## Try it
Using the records below, write out again exactly the lines that begin at the line containing "Determinar a tolerância" and end at the line containing "forem pequenas. \\", and no other lines.

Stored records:
-=-=-

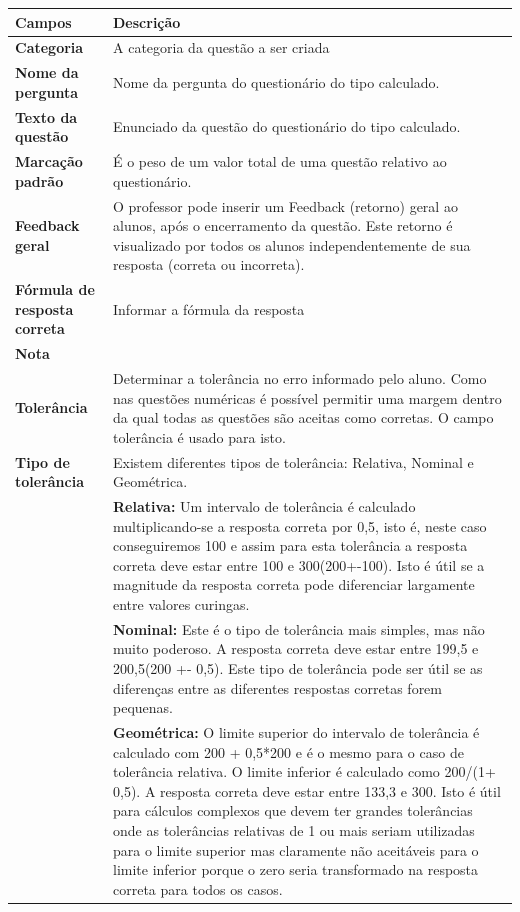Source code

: \begin{longtable}{p{6cm}|p{9cm}}
     \hline
     \rowcolor[rgb]{0.8,0.8,0.8} \textbf{Campos} &  \textbf{Descrição}\\\hline
    \textbf{Categoria} &  A categoria da questão a ser criada \\\hline
    \textbf{Nome da pergunta} & Nome da pergunta do questionário do tipo calculado. \\\hline
    \textbf{Texto da questão} & Enunciado da questão do questionário do tipo calculado. \\\hline
    \textbf{Marcação padrão} & É o peso de um valor total de uma questão relativo ao questionário.\\\hline
    \textbf{Feedback geral} &  O professor  pode inserir um  Feedback (retorno)  geral  ao alunos,  após o encerramento da questão. Este retorno é visualizado por todos os alunos independentemente de sua resposta (correta ou incorreta). \\\hline
    \textbf{Fórmula de resposta correta} &     Informar a fórmula da resposta     \\\hline
    \textbf{Nota} &         \\\hline
    \textbf{Tolerância} & Determinar a tolerância no erro informado pelo aluno. Como nas questões numéricas é possível permitir uma margem dentro da qual todas as questões são aceitas como corretas. O campo tolerância é usado para isto.  \\\hline
    \textbf{Tipo de tolerância} & Existem diferentes tipos de tolerância: Relativa, Nominal e Geométrica.\\
&\textbf{Relativa:} Um intervalo de tolerância é calculado multiplicando-se a resposta correta por 0,5, isto é, neste caso conseguiremos 100 e assim para esta tolerância a resposta correta deve estar entre 100 e 300(200+-100). Isto é útil se a magnitude da resposta correta pode diferenciar largamente entre valores curingas.\\
&\textbf{Nominal:} Este é o tipo de tolerância mais simples, mas não muito poderoso. A resposta correta deve estar entre 199,5 e 200,5(200 +- 0,5). Este tipo de tolerância pode ser útil se as diferenças entre as diferentes respostas corretas forem pequenas. \\
&\textbf{Geométrica:} O limite superior do intervalo de tolerância é calculado com 200 + 0,5*200 e é o mesmo para o caso de tolerância relativa. O limite inferior é calculado como 200/(1+ 0,5). A resposta correta deve estar entre 133,3 e 300. Isto é útil para cálculos complexos que devem ter grandes tolerâncias onde as tolerâncias relativas de 1 ou mais seriam utilizadas para o limite superior mas claramente não aceitáveis para o limite inferior porque o zero seria transformado na resposta correta para todos os casos.\\\hline

\end{longtable}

-=-=-

## Task result
    \textbf{Tolerância} & Determinar a tolerância no erro informado pelo aluno. Como nas questões numéricas é possível permitir uma margem dentro da qual todas as questões são aceitas como corretas. O campo tolerância é usado para isto.  \\\hline
    \textbf{Tipo de tolerância} & Existem diferentes tipos de tolerância: Relativa, Nominal e Geométrica.\\
&\textbf{Relativa:} Um intervalo de tolerância é calculado multiplicando-se a resposta correta por 0,5, isto é, neste caso conseguiremos 100 e assim para esta tolerância a resposta correta deve estar entre 100 e 300(200+-100). Isto é útil se a magnitude da resposta correta pode diferenciar largamente entre valores curingas.\\
&\textbf{Nominal:} Este é o tipo de tolerância mais simples, mas não muito poderoso. A resposta correta deve estar entre 199,5 e 200,5(200 +- 0,5). Este tipo de tolerância pode ser útil se as diferenças entre as diferentes respostas corretas forem pequenas. \\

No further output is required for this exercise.